Solve it without calculus or quadratic

Yash has provided an elegant solution, so I'll provide the 'boring' one.

Let $|AD| = d,$ and let $v$ be the person's speed on the highway. Then the time of travel from $A$ to $C$ is given by the equation

$t = \dfrac{d - x}{v} + \dfrac{\sqrt{x^{2} + l^{2}}}{\dfrac{v}{\sqrt{10}}}.$

Now since $d$ and $l$ are constants, the derivative with respect to $x$ is

$\dfrac{dt}{dx} = -\dfrac{1}{v} + \dfrac{\sqrt{10}*x}{v\sqrt{x^{2} + l^{2}}}.$

To find any extrema, we set this equal to $0,$ which gives us

$\sqrt{x^{2} + l^{2}} = \sqrt{10}*x \Longrightarrow x^{2} + l^{2} = 10x^{2} \Longrightarrow 9x^{2} = l^{2} \Longrightarrow x = \dfrac{l}{3}.$

So with $l = 9$ m we end up with $x = \boxed{3}$ m.

To demonstrate that this value yields a minimum, note that

$\dfrac{d^{2}t}{dx^{2}} = \dfrac{\sqrt{10}*l^{2}}{v(x^{2} + l^{2})^{\frac{3}{2}}} \gt 0,$

and thus by the second derivative test any extrema will be a minimum.

Refractive index method is not applied as the case is not usual.

Like Yash I solved this using the analogy with optics.

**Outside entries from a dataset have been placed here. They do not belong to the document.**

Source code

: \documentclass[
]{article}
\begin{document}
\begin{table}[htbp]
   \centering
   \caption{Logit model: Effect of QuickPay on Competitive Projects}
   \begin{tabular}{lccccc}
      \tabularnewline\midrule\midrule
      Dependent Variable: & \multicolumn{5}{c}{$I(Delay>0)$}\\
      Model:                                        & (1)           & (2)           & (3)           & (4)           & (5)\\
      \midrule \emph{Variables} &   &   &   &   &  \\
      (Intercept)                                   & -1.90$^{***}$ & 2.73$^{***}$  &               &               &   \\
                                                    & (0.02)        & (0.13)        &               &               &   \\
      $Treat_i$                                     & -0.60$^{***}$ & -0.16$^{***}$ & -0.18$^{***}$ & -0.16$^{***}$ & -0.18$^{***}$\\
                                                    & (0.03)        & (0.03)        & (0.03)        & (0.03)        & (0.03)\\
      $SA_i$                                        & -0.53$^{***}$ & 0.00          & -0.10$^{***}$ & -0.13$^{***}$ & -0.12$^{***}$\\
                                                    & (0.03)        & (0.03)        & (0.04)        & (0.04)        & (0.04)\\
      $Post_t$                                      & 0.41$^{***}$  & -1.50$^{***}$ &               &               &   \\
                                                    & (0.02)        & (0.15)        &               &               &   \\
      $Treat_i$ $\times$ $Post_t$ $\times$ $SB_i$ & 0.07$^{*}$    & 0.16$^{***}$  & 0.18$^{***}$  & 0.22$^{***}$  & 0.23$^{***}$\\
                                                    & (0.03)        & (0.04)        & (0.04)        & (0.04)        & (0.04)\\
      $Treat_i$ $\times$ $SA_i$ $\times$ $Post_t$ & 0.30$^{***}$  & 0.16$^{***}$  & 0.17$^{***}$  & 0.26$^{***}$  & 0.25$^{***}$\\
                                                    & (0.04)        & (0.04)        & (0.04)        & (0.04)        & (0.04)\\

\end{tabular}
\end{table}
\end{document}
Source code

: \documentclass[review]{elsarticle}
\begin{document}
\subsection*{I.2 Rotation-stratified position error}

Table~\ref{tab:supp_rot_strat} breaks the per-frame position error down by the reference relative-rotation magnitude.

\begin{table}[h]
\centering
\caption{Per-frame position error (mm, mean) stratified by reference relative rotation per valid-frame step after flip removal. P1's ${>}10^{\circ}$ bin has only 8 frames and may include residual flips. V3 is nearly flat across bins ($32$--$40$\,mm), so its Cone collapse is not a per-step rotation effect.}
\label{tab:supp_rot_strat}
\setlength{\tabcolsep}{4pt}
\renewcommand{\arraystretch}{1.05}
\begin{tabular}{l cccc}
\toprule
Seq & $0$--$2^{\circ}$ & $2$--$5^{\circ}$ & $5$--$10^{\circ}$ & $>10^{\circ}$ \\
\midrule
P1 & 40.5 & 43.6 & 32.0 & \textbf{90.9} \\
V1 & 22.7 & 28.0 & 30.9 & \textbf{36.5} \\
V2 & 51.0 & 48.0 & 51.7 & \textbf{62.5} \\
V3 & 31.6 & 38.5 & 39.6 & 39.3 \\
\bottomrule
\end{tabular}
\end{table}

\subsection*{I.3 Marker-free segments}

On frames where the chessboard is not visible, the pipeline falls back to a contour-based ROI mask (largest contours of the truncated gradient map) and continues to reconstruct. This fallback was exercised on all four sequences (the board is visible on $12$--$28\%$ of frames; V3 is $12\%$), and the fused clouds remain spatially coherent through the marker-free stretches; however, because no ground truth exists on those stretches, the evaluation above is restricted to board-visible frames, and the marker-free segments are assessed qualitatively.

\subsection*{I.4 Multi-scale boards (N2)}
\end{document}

I imagined the light ray going from C, through B to A.

The refracted ray BA lies along the boundary.

So CBD is the critical angle which is related to the refractive index $\sqrt{10}$ by

$\sin{CBD}=\dfrac{1}{\sqrt{10}}$

From this it follows easily that

$\tan{CBD}=\dfrac{1}{3}$

and so

$BD=\dfrac{9}{3}=\boxed{3}$